▶ _INPUT DATA_:
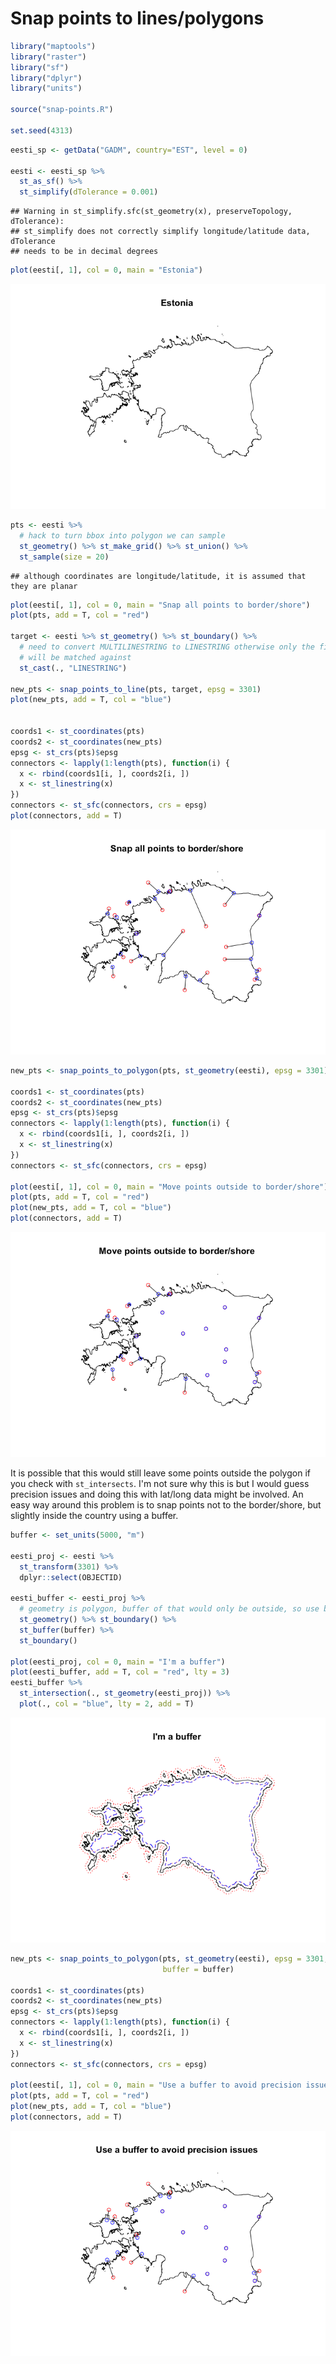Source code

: Snap points to lines/polygons
================

``` r
library("maptools")
library("raster")
library("sf")
library("dplyr")
library("units")

source("snap-points.R")

set.seed(4313)
```

``` r
eesti_sp <- getData("GADM", country="EST", level = 0)

eesti <- eesti_sp %>%
  st_as_sf() %>%
  st_simplify(dTolerance = 0.001)
```

    ## Warning in st_simplify.sfc(st_geometry(x), preserveTopology, dTolerance):
    ## st_simplify does not correctly simplify longitude/latitude data, dTolerance
    ## needs to be in decimal degrees

``` r
plot(eesti[, 1], col = 0, main = "Estonia")
```

![](README_files/figure-markdown_github-ascii_identifiers/unnamed-chunk-2-1.png)

``` r
pts <- eesti %>% 
  # hack to turn bbox into polygon we can sample
  st_geometry() %>% st_make_grid() %>% st_union() %>% 
  st_sample(size = 20) 
```

    ## although coordinates are longitude/latitude, it is assumed that they are planar

``` r
plot(eesti[, 1], col = 0, main = "Snap all points to border/shore")
plot(pts, add = T, col = "red")

target <- eesti %>% st_geometry() %>% st_boundary() %>% 
  # need to convert MULTILINESTRING to LINESTRING otherwise only the first line
  # will be matched against
  st_cast(., "LINESTRING") 

new_pts <- snap_points_to_line(pts, target, epsg = 3301)
plot(new_pts, add = T, col = "blue")


coords1 <- st_coordinates(pts)
coords2 <- st_coordinates(new_pts)
epsg <- st_crs(pts)$epsg
connectors <- lapply(1:length(pts), function(i) {
  x <- rbind(coords1[i, ], coords2[i, ])
  x <- st_linestring(x)
})
connectors <- st_sfc(connectors, crs = epsg)
plot(connectors, add = T)
```

![](README_files/figure-markdown_github-ascii_identifiers/unnamed-chunk-2-2.png)

``` r
new_pts <- snap_points_to_polygon(pts, st_geometry(eesti), epsg = 3301)

coords1 <- st_coordinates(pts)
coords2 <- st_coordinates(new_pts)
epsg <- st_crs(pts)$epsg
connectors <- lapply(1:length(pts), function(i) {
  x <- rbind(coords1[i, ], coords2[i, ])
  x <- st_linestring(x)
})
connectors <- st_sfc(connectors, crs = epsg)

plot(eesti[, 1], col = 0, main = "Move points outside to border/shore")
plot(pts, add = T, col = "red")
plot(new_pts, add = T, col = "blue")
plot(connectors, add = T)
```

![](README_files/figure-markdown_github-ascii_identifiers/unnamed-chunk-3-1.png)

It is possible that this would still leave some points outside the polygon if you check with `st_intersects`. I'm not sure why this is but I would guess precision issues and doing this with lat/long data might be involved. An easy way around this problem is to snap points not to the border/shore, but slightly inside the country using a buffer.

``` r
buffer <- set_units(5000, "m")

eesti_proj <- eesti %>% 
  st_transform(3301) %>%
  dplyr::select(OBJECTID) 

eesti_buffer <- eesti_proj %>%
  # geometry is polygon, buffer of that would only be outside, so use boundary
  st_geometry() %>% st_boundary() %>%
  st_buffer(buffer) %>%
  st_boundary()

plot(eesti_proj, col = 0, main = "I'm a buffer")
plot(eesti_buffer, add = T, col = "red", lty = 3)
eesti_buffer %>%
  st_intersection(., st_geometry(eesti_proj)) %>%
  plot(., col = "blue", lty = 2, add = T)
```

![](README_files/figure-markdown_github-ascii_identifiers/unnamed-chunk-4-1.png)

``` r
new_pts <- snap_points_to_polygon(pts, st_geometry(eesti), epsg = 3301,
                                  buffer = buffer)

coords1 <- st_coordinates(pts)
coords2 <- st_coordinates(new_pts)
epsg <- st_crs(pts)$epsg
connectors <- lapply(1:length(pts), function(i) {
  x <- rbind(coords1[i, ], coords2[i, ])
  x <- st_linestring(x)
})
connectors <- st_sfc(connectors, crs = epsg)

plot(eesti[, 1], col = 0, main = "Use a buffer to avoid precision issues")
plot(pts, add = T, col = "red")
plot(new_pts, add = T, col = "blue")
plot(connectors, add = T)
```

![](README_files/figure-markdown_github-ascii_identifiers/unnamed-chunk-4-2.png)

▶ _WHAT YOU NEED TO DO_: Copy every line of the material above in which the string "figure" can be found.

▶ _SOLUTION_:
![](README_files/figure-markdown_github-ascii_identifiers/unnamed-chunk-2-1.png)
![](README_files/figure-markdown_github-ascii_identifiers/unnamed-chunk-2-2.png)
![](README_files/figure-markdown_github-ascii_identifiers/unnamed-chunk-3-1.png)
![](README_files/figure-markdown_github-ascii_identifiers/unnamed-chunk-4-1.png)
![](README_files/figure-markdown_github-ascii_identifiers/unnamed-chunk-4-2.png)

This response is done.